Is it ever OK to play Candy Crush in a meeting?
Politicians have been playing games in meetings since meetings began. Running rings around your opponents is in the job description.
But the MP caught playing the addictive game Candy Crush in Parliament has opened a can of worms.
Nigel Mills insists he was "fully engaged" in the meeting. But after pictures of his gaming were on the front page of the Sun newspaper, the House of Parliament has begun an investigation.
A Surrey councillor was criticised for allegedly playing the same game on her phone. Complaints were made about Marsha Moseley, councillor for Ash, from members of the public attending the meeting.
Whilst not directly commenting on whether she did play the game or not, Guildford Borough Council has now drawn up new guidance on the use of smartphones and iPads, some of which were issued to councillors to help them do their work.
As examples of unacceptable use the Guildford guidelines cite:
"Extended periods of use that suggests that insufficient attention is being paid to the meeting" and "frequently checking emails and messages that are not related to the meeting".
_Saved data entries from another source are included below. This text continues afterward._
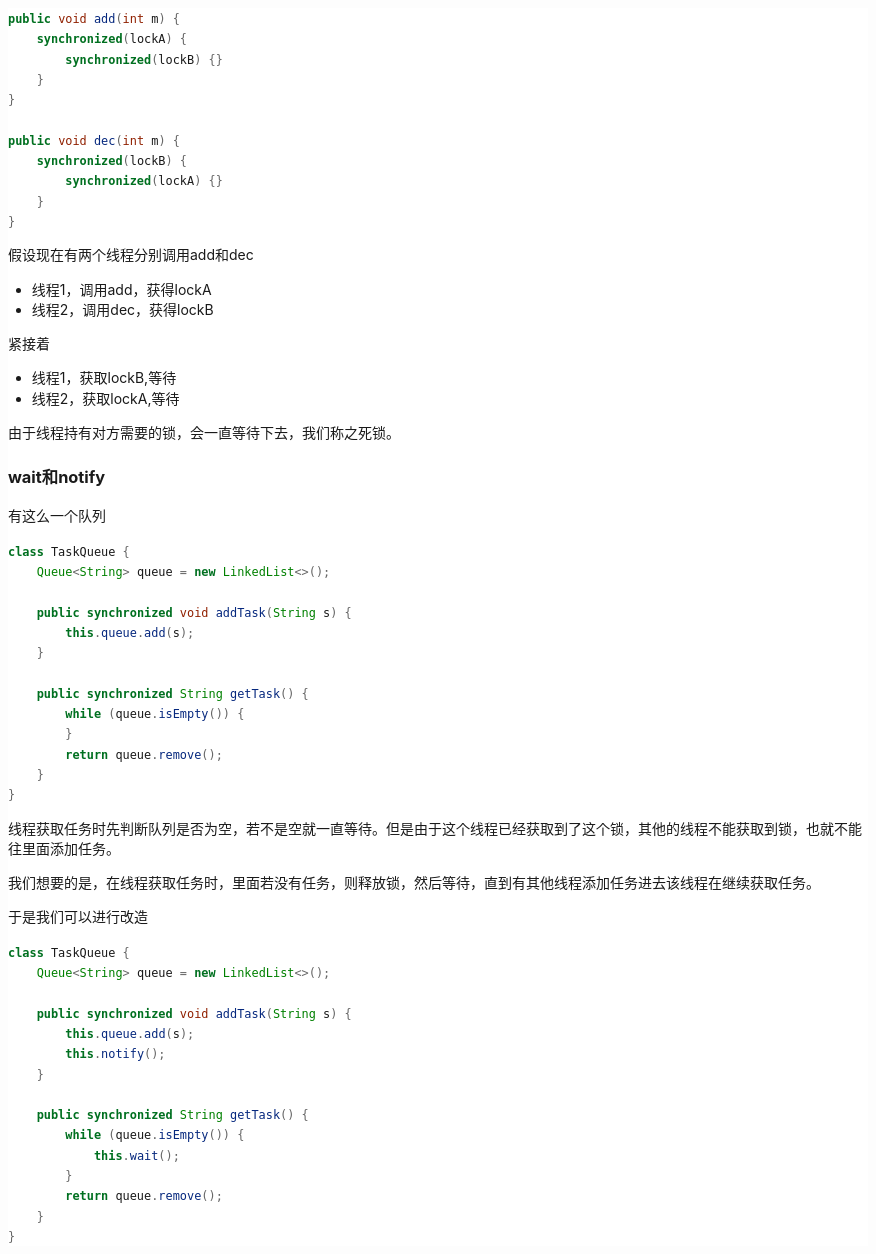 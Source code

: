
 ```java
public void add(int m) {
    synchronized(lockA) {
        synchronized(lockB) {} 
    }
}

public void dec(int m) {
    synchronized(lockB) {
        synchronized(lockA) {}
    } 
}
```

假设现在有两个线程分别调用add和dec
- 线程1，调用add，获得lockA
- 线程2，调用dec，获得lockB

紧接着
- 线程1，获取lockB,等待
- 线程2，获取lockA,等待

由于线程持有对方需要的锁，会一直等待下去，我们称之死锁。
### wait和notify

有这么一个队列
```java
class TaskQueue {
    Queue<String> queue = new LinkedList<>();

    public synchronized void addTask(String s) {
        this.queue.add(s);
    }

    public synchronized String getTask() {
        while (queue.isEmpty()) {
        }
        return queue.remove();
    }
}
```

线程获取任务时先判断队列是否为空，若不是空就一直等待。但是由于这个线程已经获取到了这个锁，其他的线程不能获取到锁，也就不能往里面添加任务。

我们想要的是，在线程获取任务时，里面若没有任务，则释放锁，然后等待，直到有其他线程添加任务进去该线程在继续获取任务。

于是我们可以进行改造
```java
class TaskQueue {
    Queue<String> queue = new LinkedList<>();

    public synchronized void addTask(String s) {
        this.queue.add(s);
        this.notify();
    }

    public synchronized String getTask() {
        while (queue.isEmpty()) {
            this.wait();
        }
        return queue.remove();
    }
}
```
The guidelines suggest that it is OK to spend time on emails or texts on domestic matters such as childcare arrangements, as long as the time spent in the meeting is "within reason".
But one thing the council bans councillors from is "taking and sending electronic images of proceedings".
Mission to report
The only problem is that Eric Pickles has made it a mission to allow wider reporting of council meetings.
The Openness of Local Government Bodies Regulations 2014 that came into force in August expressly permits any person who attends a meeting to use any communication method to report on the meeting.
"Reporting" includes photographing or making a video or audio recording of proceedings at a meeting and providing written commentary on proceedings using social media.
Not quite the same as playing Candy Crush. But how can you tell what's actually happening on screen as a councillor appears to be distracted?
And hasn't it always been like that? Who hasn't doodled on their notepad and switched off during the boring bits?